■ Your objective
All records that follow are to be restated exactly.

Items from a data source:
########

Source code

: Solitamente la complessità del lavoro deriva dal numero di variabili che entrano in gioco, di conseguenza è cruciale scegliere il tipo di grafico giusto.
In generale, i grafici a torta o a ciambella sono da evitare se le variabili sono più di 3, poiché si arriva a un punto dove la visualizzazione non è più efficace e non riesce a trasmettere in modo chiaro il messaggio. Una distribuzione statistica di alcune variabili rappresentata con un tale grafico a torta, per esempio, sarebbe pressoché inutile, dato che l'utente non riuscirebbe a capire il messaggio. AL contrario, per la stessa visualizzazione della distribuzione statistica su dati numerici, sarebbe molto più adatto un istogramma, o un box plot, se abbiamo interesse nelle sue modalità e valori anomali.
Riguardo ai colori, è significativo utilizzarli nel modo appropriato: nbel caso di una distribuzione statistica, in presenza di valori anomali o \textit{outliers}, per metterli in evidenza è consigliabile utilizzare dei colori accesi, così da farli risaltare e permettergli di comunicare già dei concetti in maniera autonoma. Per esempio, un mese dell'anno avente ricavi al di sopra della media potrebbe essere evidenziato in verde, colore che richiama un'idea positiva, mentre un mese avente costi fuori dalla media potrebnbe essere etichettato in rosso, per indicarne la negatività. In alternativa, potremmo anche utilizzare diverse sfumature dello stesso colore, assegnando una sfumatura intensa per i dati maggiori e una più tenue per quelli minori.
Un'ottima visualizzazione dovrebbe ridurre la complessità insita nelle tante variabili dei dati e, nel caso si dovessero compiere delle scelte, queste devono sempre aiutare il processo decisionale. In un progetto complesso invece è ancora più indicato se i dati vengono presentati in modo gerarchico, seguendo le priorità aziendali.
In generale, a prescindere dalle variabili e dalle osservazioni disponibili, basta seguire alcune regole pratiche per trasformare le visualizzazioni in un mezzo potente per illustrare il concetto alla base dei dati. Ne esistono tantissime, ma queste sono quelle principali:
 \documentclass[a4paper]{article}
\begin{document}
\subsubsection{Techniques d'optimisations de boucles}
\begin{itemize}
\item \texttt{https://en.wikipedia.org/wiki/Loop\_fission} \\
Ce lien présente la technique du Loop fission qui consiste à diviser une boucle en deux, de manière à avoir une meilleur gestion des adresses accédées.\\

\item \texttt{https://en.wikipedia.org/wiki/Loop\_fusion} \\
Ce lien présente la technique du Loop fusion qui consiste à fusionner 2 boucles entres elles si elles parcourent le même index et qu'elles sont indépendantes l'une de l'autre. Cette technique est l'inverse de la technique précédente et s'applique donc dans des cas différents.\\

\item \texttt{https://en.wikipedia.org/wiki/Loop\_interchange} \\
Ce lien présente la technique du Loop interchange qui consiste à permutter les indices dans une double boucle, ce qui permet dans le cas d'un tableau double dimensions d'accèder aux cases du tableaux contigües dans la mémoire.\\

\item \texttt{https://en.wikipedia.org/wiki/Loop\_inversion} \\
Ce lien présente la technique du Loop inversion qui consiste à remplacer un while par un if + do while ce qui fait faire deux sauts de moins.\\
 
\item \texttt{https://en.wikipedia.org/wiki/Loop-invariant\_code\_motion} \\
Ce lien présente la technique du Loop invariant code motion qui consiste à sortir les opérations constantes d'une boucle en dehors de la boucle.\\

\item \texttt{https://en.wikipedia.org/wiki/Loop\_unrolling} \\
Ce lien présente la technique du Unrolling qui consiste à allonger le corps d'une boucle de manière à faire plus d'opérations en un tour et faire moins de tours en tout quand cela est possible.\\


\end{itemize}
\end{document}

########

■ Exercise output
Source code

: Solitamente la complessità del lavoro deriva dal numero di variabili che entrano in gioco, di conseguenza è cruciale scegliere il tipo di grafico giusto.
In generale, i grafici a torta o a ciambella sono da evitare se le variabili sono più di 3, poiché si arriva a un punto dove la visualizzazione non è più efficace e non riesce a trasmettere in modo chiaro il messaggio. Una distribuzione statistica di alcune variabili rappresentata con un tale grafico a torta, per esempio, sarebbe pressoché inutile, dato che l'utente non riuscirebbe a capire il messaggio. AL contrario, per la stessa visualizzazione della distribuzione statistica su dati numerici, sarebbe molto più adatto un istogramma, o un box plot, se abbiamo interesse nelle sue modalità e valori anomali.
Riguardo ai colori, è significativo utilizzarli nel modo appropriato: nbel caso di una distribuzione statistica, in presenza di valori anomali o \textit{outliers}, per metterli in evidenza è consigliabile utilizzare dei colori accesi, così da farli risaltare e permettergli di comunicare già dei concetti in maniera autonoma. Per esempio, un mese dell'anno avente ricavi al di sopra della media potrebbe essere evidenziato in verde, colore che richiama un'idea positiva, mentre un mese avente costi fuori dalla media potrebnbe essere etichettato in rosso, per indicarne la negatività. In alternativa, potremmo anche utilizzare diverse sfumature dello stesso colore, assegnando una sfumatura intensa per i dati maggiori e una più tenue per quelli minori.
Un'ottima visualizzazione dovrebbe ridurre la complessità insita nelle tante variabili dei dati e, nel caso si dovessero compiere delle scelte, queste devono sempre aiutare il processo decisionale. In un progetto complesso invece è ancora più indicato se i dati vengono presentati in modo gerarchico, seguendo le priorità aziendali.
In generale, a prescindere dalle variabili e dalle osservazioni disponibili, basta seguire alcune regole pratiche per trasformare le visualizzazioni in un mezzo potente per illustrare il concetto alla base dei dati. Ne esistono tantissime, ma queste sono quelle principali:
 \documentclass[a4paper]{article}
\begin{document}
\subsubsection{Techniques d'optimisations de boucles}
\begin{itemize}
\item \texttt{https://en.wikipedia.org/wiki/Loop\_fission} \\
Ce lien présente la technique du Loop fission qui consiste à diviser une boucle en deux, de manière à avoir une meilleur gestion des adresses accédées.\\

\item \texttt{https://en.wikipedia.org/wiki/Loop\_fusion} \\
Ce lien présente la technique du Loop fusion qui consiste à fusionner 2 boucles entres elles si elles parcourent le même index et qu'elles sont indépendantes l'une de l'autre. Cette technique est l'inverse de la technique précédente et s'applique donc dans des cas différents.\\

\item \texttt{https://en.wikipedia.org/wiki/Loop\_interchange} \\
Ce lien présente la technique du Loop interchange qui consiste à permutter les indices dans une double boucle, ce qui permet dans le cas d'un tableau double dimensions d'accèder aux cases du tableaux contigües dans la mémoire.\\

\item \texttt{https://en.wikipedia.org/wiki/Loop\_inversion} \\
Ce lien présente la technique du Loop inversion qui consiste à remplacer un while par un if + do while ce qui fait faire deux sauts de moins.\\
 
\item \texttt{https://en.wikipedia.org/wiki/Loop-invariant\_code\_motion} \\
Ce lien présente la technique du Loop invariant code motion qui consiste à sortir les opérations constantes d'une boucle en dehors de la boucle.\\

\item \texttt{https://en.wikipedia.org/wiki/Loop\_unrolling} \\
Ce lien présente la technique du Unrolling qui consiste à allonger le corps d'une boucle de manière à faire plus d'opérations en un tour et faire moins de tours en tout quand cela est possible.\\


\end{itemize}
\end{document}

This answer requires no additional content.